TASK INSTRUCTIONS:
The required result is every line of the records that includes "умных".

RECORDS FOR THE EXERCISE:
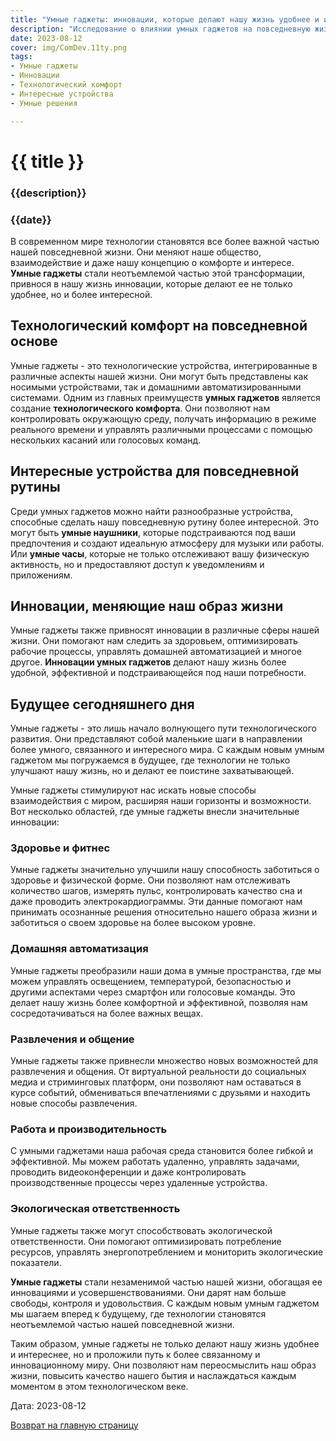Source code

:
 ```yaml
---
title: "Умные гаджеты: инновации, которые делают нашу жизнь удобнее и интереснее"
description: "Исследование о влиянии умных гаджетов на повседневную жизнь и комфорт пользователей."
date: 2023-08-12
cover: img/ComDev.11ty.png
tags: 
- Умные гаджеты
- Инновации
- Технологический комфорт
- Интересные устройства
- Умные решения

---
```

# {{ title }}
### {{description}}
### {{date}}

В современном мире технологии становятся все более важной частью нашей повседневной жизни. Они меняют наше общество, взаимодействие и даже нашу концепцию о комфорте и интересе. **Умные гаджеты** стали неотъемлемой частью этой трансформации, привнося в нашу жизнь инновации, которые делают ее не только удобнее, но и более интересной.

## Технологический комфорт на повседневной основе

Умные гаджеты - это технологические устройства, интегрированные в различные аспекты нашей жизни. Они могут быть представлены как носимыми устройствами, так и домашними автоматизированными системами. Одним из главных преимуществ **умных гаджетов** является создание **технологического комфорта**. Они позволяют нам контролировать окружающую среду, получать информацию в режиме реального времени и управлять различными процессами с помощью нескольких касаний или голосовых команд.

## Интересные устройства для повседневной рутины

Среди умных гаджетов можно найти разнообразные устройства, способные сделать нашу повседневную рутину более интересной. Это могут быть **умные наушники**, которые подстраиваются под ваши предпочтения и создают идеальную атмосферу для музыки или работы. Или **умные часы**, которые не только отслеживают вашу физическую активность, но и предоставляют доступ к уведомлениям и приложениям.

## Инновации, меняющие наш образ жизни

Умные гаджеты также привносят инновации в различные сферы нашей жизни. Они помогают нам следить за здоровьем, оптимизировать рабочие процессы, управлять домашней автоматизацией и многое другое. **Инновации умных гаджетов** делают нашу жизнь более удобной, эффективной и подстраивающейся под наши потребности.

## Будущее сегодняшнего дня

Умные гаджеты - это лишь начало волнующего пути технологического развития. Они представляют собой маленькие шаги в направлении более умного, связанного и интересного мира. С каждым новым умным гаджетом мы погружаемся в будущее, где технологии не только улучшают нашу жизнь, но и делают ее поистине захватывающей.

Умные гаджеты стимулируют нас искать новые способы взаимодействия с миром, расширяя наши горизонты и возможности. Вот несколько областей, где умные гаджеты внесли значительные инновации:

### Здоровье и фитнес

Умные гаджеты значительно улучшили нашу способность заботиться о здоровье и физической форме. Они позволяют нам отслеживать количество шагов, измерять пульс, контролировать качество сна и даже проводить электрокардиограммы. Эти данные помогают нам принимать осознанные решения относительно нашего образа жизни и заботиться о своем здоровье на более высоком уровне.

### Домашняя автоматизация

Умные гаджеты преобразили наши дома в умные пространства, где мы можем управлять освещением, температурой, безопасностью и другими аспектами через смартфон или голосовые команды. Это делает нашу жизнь более комфортной и эффективной, позволяя нам сосредотачиваться на более важных вещах.

### Развлечения и общение

Умные гаджеты также привнесли множество новых возможностей для развлечения и общения. От виртуальной реальности до социальных медиа и стриминговых платформ, они позволяют нам оставаться в курсе событий, обмениваться впечатлениями с друзьями и находить новые способы развлечения.

### Работа и производительность

С умными гаджетами наша рабочая среда становится более гибкой и эффективной. Мы можем работать удаленно, управлять задачами, проводить видеоконференции и даже контролировать производственные процессы через удаленные устройства.

### Экологическая ответственность

Умные гаджеты также могут способствовать экологической ответственности. Они помогают оптимизировать потребление ресурсов, управлять энергопотреблением и мониторить экологические показатели.

**Умные гаджеты** стали незаменимой частью нашей жизни, обогащая ее инновациями и усовершенствованиями. Они дарят нам больше свободы, контроля и удовольствия. С каждым новым умным гаджетом мы шагаем вперед к будущему, где технологии становятся неотъемлемой частью нашей повседневной жизни.

Таким образом, умные гаджеты не только делают нашу жизнь удобнее и интереснее, но и проложили путь к более связанному и инновационному миру. Они позволяют нам переосмыслить наш образ жизни, повысить качество нашего бытия и наслаждаться каждым моментом в этом технологическом веке.

Дата: 2023-08-12

[Возврат на главную страницу](/)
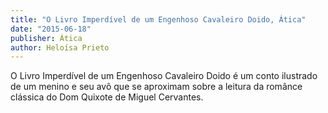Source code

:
 ```yaml
---
title: "O Livro Imperdível de um Engenhoso Cavaleiro Doido, Ática"
date: "2015-06-18"
publisher: Ática
author: Heloísa Prieto
---
```

O Livro Imperdível de um Engenhoso Cavaleiro Doido é um conto ilustrado de um menino e seu avô que se aproximam sobre a leitura da românce clássica do Dom Quixote de Miguel Cervantes.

SOLUTION FOR THIS EXERCISE:
description: "Исследование о влиянии умных гаджетов на повседневную жизнь и комфорт пользователей."
Умные гаджеты - это технологические устройства, интегрированные в различные аспекты нашей жизни. Они могут быть представлены как носимыми устройствами, так и домашними автоматизированными системами. Одним из главных преимуществ **умных гаджетов** является создание **технологического комфорта**. Они позволяют нам контролировать окружающую среду, получать информацию в режиме реального времени и управлять различными процессами с помощью нескольких касаний или голосовых команд.
Среди умных гаджетов можно найти разнообразные устройства, способные сделать нашу повседневную рутину более интересной. Это могут быть **умные наушники**, которые подстраиваются под ваши предпочтения и создают идеальную атмосферу для музыки или работы. Или **умные часы**, которые не только отслеживают вашу физическую активность, но и предоставляют доступ к уведомлениям и приложениям.
Умные гаджеты также привносят инновации в различные сферы нашей жизни. Они помогают нам следить за здоровьем, оптимизировать рабочие процессы, управлять домашней автоматизацией и многое другое. **Инновации умных гаджетов** делают нашу жизнь более удобной, эффективной и подстраивающейся под наши потребности.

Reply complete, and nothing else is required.